### [Task instructions]
This exercise calls for every line of the data below with the string "Beside" in it.

(Saved entries)
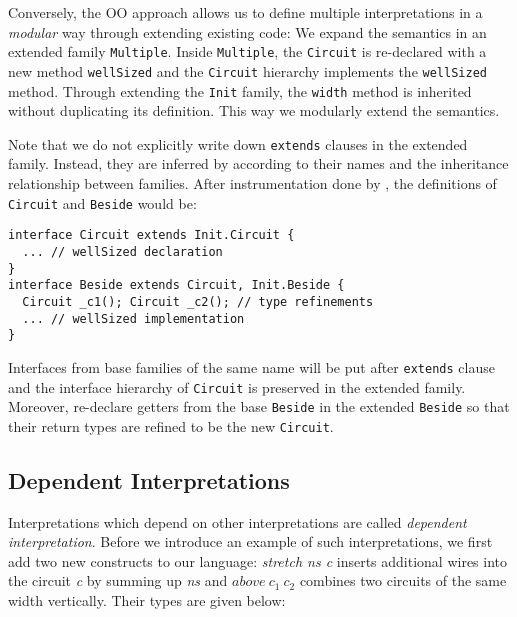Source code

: Conversely, the OO approach allows us to define multiple interpretations in a
\emph{modular} way through extending existing code:
We expand the semantics in an extended family \texttt{Multiple}.
Inside \texttt{Multiple}, the \texttt{Circuit} is re-declared
with a new method \texttt{wellSized} and the \texttt{Circuit} hierarchy
implements the \texttt{wellSized} method.
Through extending the \texttt{Init} family, the \texttt{width} method is
inherited without duplicating its definition. This way we modularly extend the
semantics.

Note that we do not explicitly write down \texttt{extends} clauses in the
extended family.
Instead, they are inferred by \name according to their
names and the inheritance relationship between families.
After instrumentation done by \name, the definitions of \texttt{Circuit} and \texttt{Beside}
would be:

\begin{lstlisting}
interface Circuit extends Init.Circuit {
  ... // wellSized declaration
}
interface Beside extends Circuit, Init.Beside {
  Circuit _c1(); Circuit _c2(); // type refinements
  ... // wellSized implementation
}
\end{lstlisting}
Interfaces from base families of the same name will be put after \texttt{extends} clause and the
interface hierarchy of \texttt{Circuit} is preserved in the extended family.
Moreover, \name re-declare getters from the base \texttt{Beside} in the extended
\texttt{Beside} so that their return types are refined to be the new
\texttt{Circuit}.

\subsection{Dependent Interpretations}
Interpretations which depend on other interpretations are called \emph{dependent
  interpretation}. %
Before we introduce an example of such interpretations, we first add two new
constructs to our language:
\emph{stretch ns c} inserts additional wires into the circuit \emph{c} by
summing up \emph{ns} and $above\ c_1\ c_2$ combines two circuits of the same width vertically.
Their types are given below:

### [Exercise output]
After instrumentation done by \name, the definitions of \texttt{Circuit} and \texttt{Beside}
interface Beside extends Circuit, Init.Beside {
Moreover, \name re-declare getters from the base \texttt{Beside} in the extended
\texttt{Beside} so that their return types are refined to be the new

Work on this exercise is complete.